Dhanan terdiam menatap Anggun yang duduk termenung sendirian. Jujur saja, selama bertahun-tahun menjalin hubungan dengan Anggun, Dhanan tidak pernah memiliki kesempatan menenangkan Anggun yang terbakar emosi.

Anggun selalu menyimpan rapat-rapat semua yang berkaitan dengan keluarganya. Dhanan tidak akan tahu apa-apa kalau Rio tidak mengatakan ada pembacaan surat wasiat setelah acara pengajian empat puluh harian selesai.

Dhanan coba tersenyum lantas mendekati Anggun lalu duduk di sampingnya. "Ini, minum dulu," tawar Dhanan menyodorkan sebotol air mineral dingin.

"Terima kasih," jawab Anggun menyambut botol mineral dari tangan Dhanan.

Keduanya kembali terdiam. Keramaian yang mengelilingi mereka tidak bisa mencairkan kebekuan. Dhanan menunduk—menatap ujung sepatunya. Ia tidak tahu apa yang terjadi, tetapi sepertinya apa yang ditakutkan Rio terjadi.

"Kamu lapar? Sudah makan?" Seketika Dhanan menatap Anggun. "Kamu sudah makan?" tanya Anggun lagi.

"Kamu lapar?"

Anggun menunjuk tenda penjual nasi goreng di seberang jalan. "Setelah ayah meninggal, aku belum makan lagi di sana."

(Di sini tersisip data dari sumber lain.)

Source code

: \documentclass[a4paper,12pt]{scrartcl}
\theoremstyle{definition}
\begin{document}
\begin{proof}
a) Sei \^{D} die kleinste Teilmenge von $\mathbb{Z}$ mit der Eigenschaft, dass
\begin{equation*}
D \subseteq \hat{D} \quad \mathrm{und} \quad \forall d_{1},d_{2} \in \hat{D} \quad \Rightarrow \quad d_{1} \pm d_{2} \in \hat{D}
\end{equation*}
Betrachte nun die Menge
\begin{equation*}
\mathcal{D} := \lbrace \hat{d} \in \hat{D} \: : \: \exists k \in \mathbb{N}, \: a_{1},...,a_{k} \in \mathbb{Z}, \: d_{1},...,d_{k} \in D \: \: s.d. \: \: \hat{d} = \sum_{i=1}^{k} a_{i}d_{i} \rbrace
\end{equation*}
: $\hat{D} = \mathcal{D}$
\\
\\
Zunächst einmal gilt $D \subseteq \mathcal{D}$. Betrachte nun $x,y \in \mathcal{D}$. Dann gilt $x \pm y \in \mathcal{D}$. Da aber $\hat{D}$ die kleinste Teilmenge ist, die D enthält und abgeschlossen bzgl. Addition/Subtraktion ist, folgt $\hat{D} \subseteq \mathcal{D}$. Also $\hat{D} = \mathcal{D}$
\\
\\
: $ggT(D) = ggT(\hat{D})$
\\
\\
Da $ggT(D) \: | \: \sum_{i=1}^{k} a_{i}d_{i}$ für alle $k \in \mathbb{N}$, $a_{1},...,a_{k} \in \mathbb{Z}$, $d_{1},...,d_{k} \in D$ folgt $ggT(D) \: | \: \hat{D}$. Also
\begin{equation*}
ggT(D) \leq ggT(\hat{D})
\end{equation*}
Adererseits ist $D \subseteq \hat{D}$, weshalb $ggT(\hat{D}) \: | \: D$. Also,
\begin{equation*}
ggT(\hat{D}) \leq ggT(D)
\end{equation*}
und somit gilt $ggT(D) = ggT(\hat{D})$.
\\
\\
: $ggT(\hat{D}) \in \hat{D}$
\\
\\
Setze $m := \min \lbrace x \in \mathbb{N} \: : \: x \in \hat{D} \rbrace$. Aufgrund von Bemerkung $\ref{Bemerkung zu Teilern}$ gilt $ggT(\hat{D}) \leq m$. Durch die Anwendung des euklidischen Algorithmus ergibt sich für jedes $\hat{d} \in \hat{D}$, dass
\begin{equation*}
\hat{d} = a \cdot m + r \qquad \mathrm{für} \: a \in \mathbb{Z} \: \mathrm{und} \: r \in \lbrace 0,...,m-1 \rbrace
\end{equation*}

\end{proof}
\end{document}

Refleks Dhanan menatap ke arah yang ditunjuk. Anggun. "Mau makan di sana?"

Anggun menggeleng. "Enggak. Aku takut."

"Takut?"

"Iya."

"Kenapa?"

"Ayah adalah satu-satunya orang yang menganggap aku ada. Menganggap aku berharga. Setiap harinya, aku selalu menantikan tanggal merah atau penghujung minggu. Ayah pasti datang jemput aku di rumah nenek. Ayah ajak aku makan di sana. Berdua saja. Walau Rio menangis, dia enggak pernah diajak."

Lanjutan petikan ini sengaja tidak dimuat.